Instructions for the task. Give the line with "H:\mathcal C\longrightarrow\mathcal D,\qquad" again, along with every line below it to the end of the records, word for word.

Input for this task.
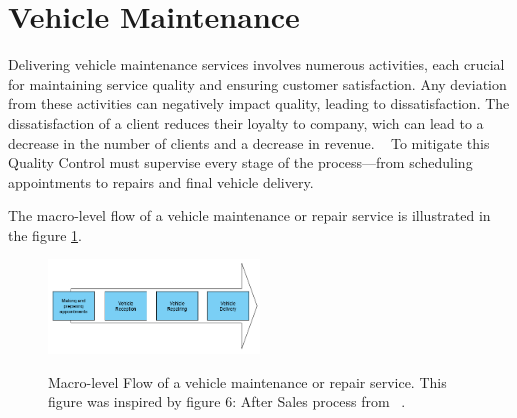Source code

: 

\section{Vehicle Maintenance}

Delivering vehicle maintenance services involves numerous activities, each crucial for maintaining service quality and ensuring customer satisfaction. 
Any deviation from these activities can negatively impact quality, leading to dissatisfaction. 
The dissatisfaction of a client reduces their loyalty to company, wich can lead to a decrease in the number of clients and a decrease in revenue. ~\cite{Setting_the_after_sale_process}
To mitigate this Quality Control must supervise every stage of the process—from scheduling appointments to repairs and final vehicle delivery. ~\cite{Setting_the_after_sale_process}

The macro-level flow of a vehicle maintenance or repair service is illustrated in the figure \ref{fig:Vehicle_maintenace_macro}. 




\begin{figure}[h]
  \caption{Macro-level Flow of a vehicle maintenance or repair service. This figure was inspired by figure 6: After Sales process from ~\citet{Setting_the_after_sale_process}.}
  \centering
  \includegraphics[width=0.50\textwidth]{figs/Vehicle_maintenace_macro}
  \label{fig:Vehicle_maintenace_macro}
\end{figure}


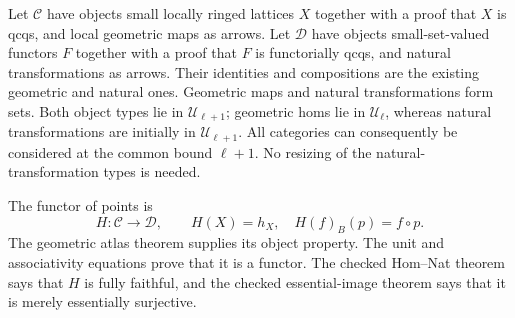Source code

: \documentclass[11pt]{amsart}
\theoremstyle{definition}\newtheorem{definition}[theorem]{Definition}
\theoremstyle{remark}\newtheorem{remark}[theorem]{Remark}
\newcommand{\UU}{\mathcal U}
\begin{document}
Let $\mathcal C$ have objects small locally ringed lattices $X$ together
with a proof that $X$ is qcqs, and local geometric maps as arrows. Let
$\mathcal D$ have objects small-set-valued functors $F$ together with a
proof that $F$ is functorially qcqs, and natural transformations as arrows.
Their identities and compositions are the existing geometric and natural
ones. Geometric maps and natural transformations form sets. Both object
types lie in $\UU_{\ell+1}$; geometric homs lie in $\UU_\ell$, whereas
natural transformations are initially in $\UU_{\ell+1}$. All categories
can consequently be considered at the common bound $\ell+1$.
No resizing of the natural-transformation types is needed.

The functor of points is
\[
 H:\mathcal C\longrightarrow\mathcal D,\qquad
 H(X)=h_X,\quad H(f)_B(p)=f\circ p.
\]
The geometric atlas theorem supplies its object property. The unit and
associativity equations prove that it is a functor. The checked
Hom--Nat theorem says that $H$ is fully faithful, and the checked
essential-image theorem says that it is merely essentially surjective.
\end{document}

Your solution.
 H:\mathcal C\longrightarrow\mathcal D,\qquad
 H(X)=h_X,\quad H(f)_B(p)=f\circ p.
\]
The geometric atlas theorem supplies its object property. The unit and
associativity equations prove that it is a functor. The checked
Hom--Nat theorem says that $H$ is fully faithful, and the checked
essential-image theorem says that it is merely essentially surjective.
\end{document}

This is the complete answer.